The entire listing that follows must be repeated exactly, pictures excluded.

SUPPLIED MATERIAL:
╭──

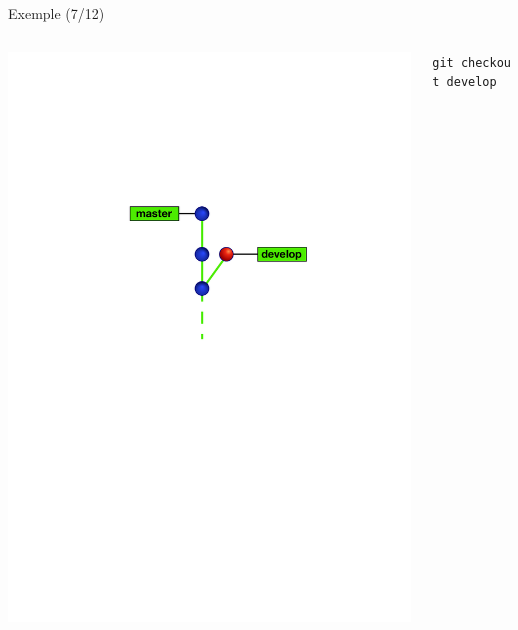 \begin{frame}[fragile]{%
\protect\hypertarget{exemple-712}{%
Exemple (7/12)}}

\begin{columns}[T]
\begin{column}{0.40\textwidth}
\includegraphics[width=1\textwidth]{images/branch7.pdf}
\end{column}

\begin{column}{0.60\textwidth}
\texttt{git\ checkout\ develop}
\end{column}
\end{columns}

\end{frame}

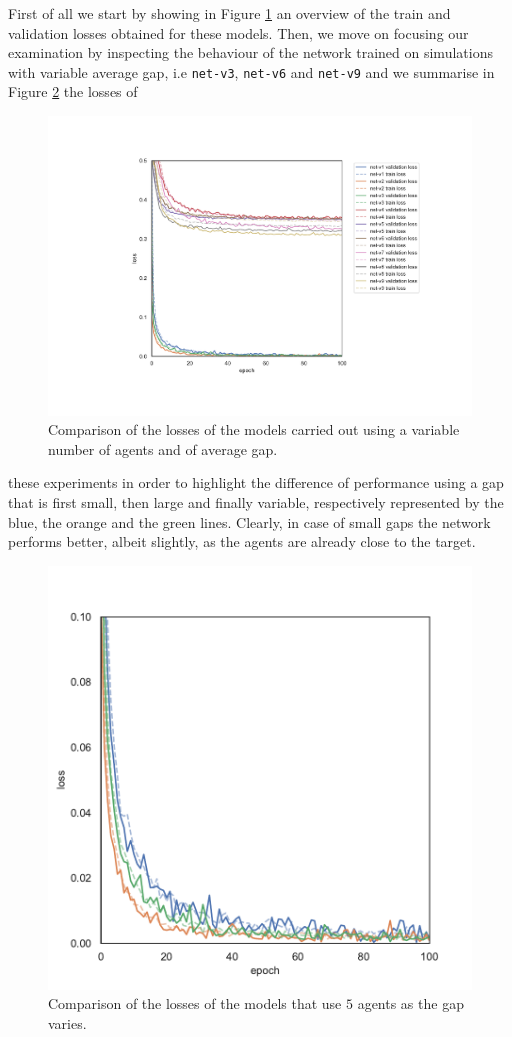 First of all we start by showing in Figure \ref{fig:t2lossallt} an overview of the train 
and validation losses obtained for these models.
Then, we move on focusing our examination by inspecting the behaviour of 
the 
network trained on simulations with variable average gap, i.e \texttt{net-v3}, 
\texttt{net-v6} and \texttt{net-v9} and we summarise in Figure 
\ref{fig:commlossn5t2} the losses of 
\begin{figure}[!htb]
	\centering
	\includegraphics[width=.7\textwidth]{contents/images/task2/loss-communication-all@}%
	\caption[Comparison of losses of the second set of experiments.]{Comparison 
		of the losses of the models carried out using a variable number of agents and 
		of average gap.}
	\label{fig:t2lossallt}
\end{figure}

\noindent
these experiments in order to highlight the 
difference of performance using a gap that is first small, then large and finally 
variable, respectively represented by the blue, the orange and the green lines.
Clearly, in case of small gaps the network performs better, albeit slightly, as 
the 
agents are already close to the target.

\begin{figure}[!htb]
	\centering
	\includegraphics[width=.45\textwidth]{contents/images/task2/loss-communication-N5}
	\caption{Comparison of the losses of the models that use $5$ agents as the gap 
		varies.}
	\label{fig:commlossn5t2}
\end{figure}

╰──

EXERCISE ANSWER:
 \begin{frame}[fragile]{%
\protect\hypertarget{exemple-712}{%
Exemple (7/12)}}

\begin{columns}[T]
\begin{column}{0.40\textwidth}
\includegraphics[width=1\textwidth]{images/branch7.pdf}
\end{column}

\begin{column}{0.60\textwidth}
\texttt{git\ checkout\ develop}
\end{column}
\end{columns}

\end{frame}

 First of all we start by showing in Figure \ref{fig:t2lossallt} an overview of the train 
and validation losses obtained for these models.
Then, we move on focusing our examination by inspecting the behaviour of 
the 
network trained on simulations with variable average gap, i.e \texttt{net-v3}, 
\texttt{net-v6} and \texttt{net-v9} and we summarise in Figure 
\ref{fig:commlossn5t2} the losses of 
\begin{figure}[!htb]
	\centering
	\includegraphics[width=.7\textwidth]{contents/images/task2/loss-communication-all@}%
	\caption[Comparison of losses of the second set of experiments.]{Comparison 
		of the losses of the models carried out using a variable number of agents and 
		of average gap.}
	\label{fig:t2lossallt}
\end{figure}

\noindent
these experiments in order to highlight the 
difference of performance using a gap that is first small, then large and finally 
variable, respectively represented by the blue, the orange and the green lines.
Clearly, in case of small gaps the network performs better, albeit slightly, as 
the 
agents are already close to the target.

\begin{figure}[!htb]
	\centering
	\includegraphics[width=.45\textwidth]{contents/images/task2/loss-communication-N5}
	\caption{Comparison of the losses of the models that use $5$ agents as the gap 
		varies.}
	\label{fig:commlossn5t2}
\end{figure}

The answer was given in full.